We held another focus group today. This one was with residents of senior housing. We got similar results to the other two groups we've held. Folks want to stay in their current homes. They want to stay in Darien. But they need help. They need access to information about transportation, health, and ways to be engaged in the community.

I'll post more later.

More Research

We've done more research with older residents of Darien, CT. It's amazing to me to meet these people who've lived in our town for 30 - 40 or more years. To a person, they all want to stay in their homes. They will do anything they have to do to stay in their homes as they age. To move to assisted living or a nursing home would be "downgrading". (And I suspect -- degrading)

They are hungry for information and for help.
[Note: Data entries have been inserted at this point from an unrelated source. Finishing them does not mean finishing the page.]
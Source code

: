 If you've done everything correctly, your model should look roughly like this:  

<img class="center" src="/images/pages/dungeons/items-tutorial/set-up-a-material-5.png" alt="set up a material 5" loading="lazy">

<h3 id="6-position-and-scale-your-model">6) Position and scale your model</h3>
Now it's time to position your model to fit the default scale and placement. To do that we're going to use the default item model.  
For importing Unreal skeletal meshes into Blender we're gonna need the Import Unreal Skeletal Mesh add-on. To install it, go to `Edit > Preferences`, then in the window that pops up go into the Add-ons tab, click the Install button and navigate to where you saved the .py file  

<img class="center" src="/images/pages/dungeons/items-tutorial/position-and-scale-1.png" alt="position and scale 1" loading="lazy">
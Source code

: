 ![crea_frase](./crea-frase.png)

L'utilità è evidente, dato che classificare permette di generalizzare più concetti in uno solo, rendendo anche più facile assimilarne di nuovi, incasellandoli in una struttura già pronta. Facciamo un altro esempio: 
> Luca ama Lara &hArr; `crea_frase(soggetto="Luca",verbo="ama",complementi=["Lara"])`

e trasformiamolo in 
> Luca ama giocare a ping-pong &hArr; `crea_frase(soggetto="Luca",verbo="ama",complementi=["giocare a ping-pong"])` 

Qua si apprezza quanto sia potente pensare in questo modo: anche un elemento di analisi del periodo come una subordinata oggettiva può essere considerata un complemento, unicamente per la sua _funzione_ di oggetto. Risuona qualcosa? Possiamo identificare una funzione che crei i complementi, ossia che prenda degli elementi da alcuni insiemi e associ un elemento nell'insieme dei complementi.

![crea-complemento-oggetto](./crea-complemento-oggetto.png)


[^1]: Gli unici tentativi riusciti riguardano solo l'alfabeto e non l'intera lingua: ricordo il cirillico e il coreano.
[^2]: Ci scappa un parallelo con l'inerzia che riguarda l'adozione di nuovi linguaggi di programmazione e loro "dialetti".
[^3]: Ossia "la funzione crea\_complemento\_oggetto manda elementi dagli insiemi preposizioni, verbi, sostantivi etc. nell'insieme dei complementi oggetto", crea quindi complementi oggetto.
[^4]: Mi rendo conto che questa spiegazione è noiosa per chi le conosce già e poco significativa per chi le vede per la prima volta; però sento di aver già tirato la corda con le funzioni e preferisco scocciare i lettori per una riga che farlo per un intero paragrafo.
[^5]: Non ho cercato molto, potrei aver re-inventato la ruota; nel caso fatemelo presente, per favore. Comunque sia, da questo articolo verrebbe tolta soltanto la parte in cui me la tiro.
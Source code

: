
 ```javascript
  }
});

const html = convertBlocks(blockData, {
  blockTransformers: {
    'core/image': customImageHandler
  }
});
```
But they don't want to ask for help and feel guilty accepting it. How do we overcome this connundrum? I think the easy answer is that we need to make paid services available. We need to aggregate information about the services and make it readily available in many forms and forums.

Further qualitative and quantitative research will help. More to come next week.

Doing Research & Starting a Handyman Corps

I'm now on a town-wide committee to investigate how to help people who want to stay in their homes to do just that. So I'm wearing two hats -- one for our church's faith-based initiative and one for our secular, nonprofit community effort.

In the community effort, we're going to do some local research to see what the 65+ town populuation wants and needs. We'll start with qualitative research and then quanitfy our findings. I feel we should do something similar at church.

In the mean time, I've gathered a group of men who are willing to do handyman type chores at older church members' homes -- changing a light bulb, taking down screens and putting up storm windows, tightening a doorknob or setting up email. We set up our handyman corps because we kept hearing that doing simple things like changing light bulbs gets harder with age. Now, we just need to get the older people to ask for the help they need.

This is a slow process. But we will make progress.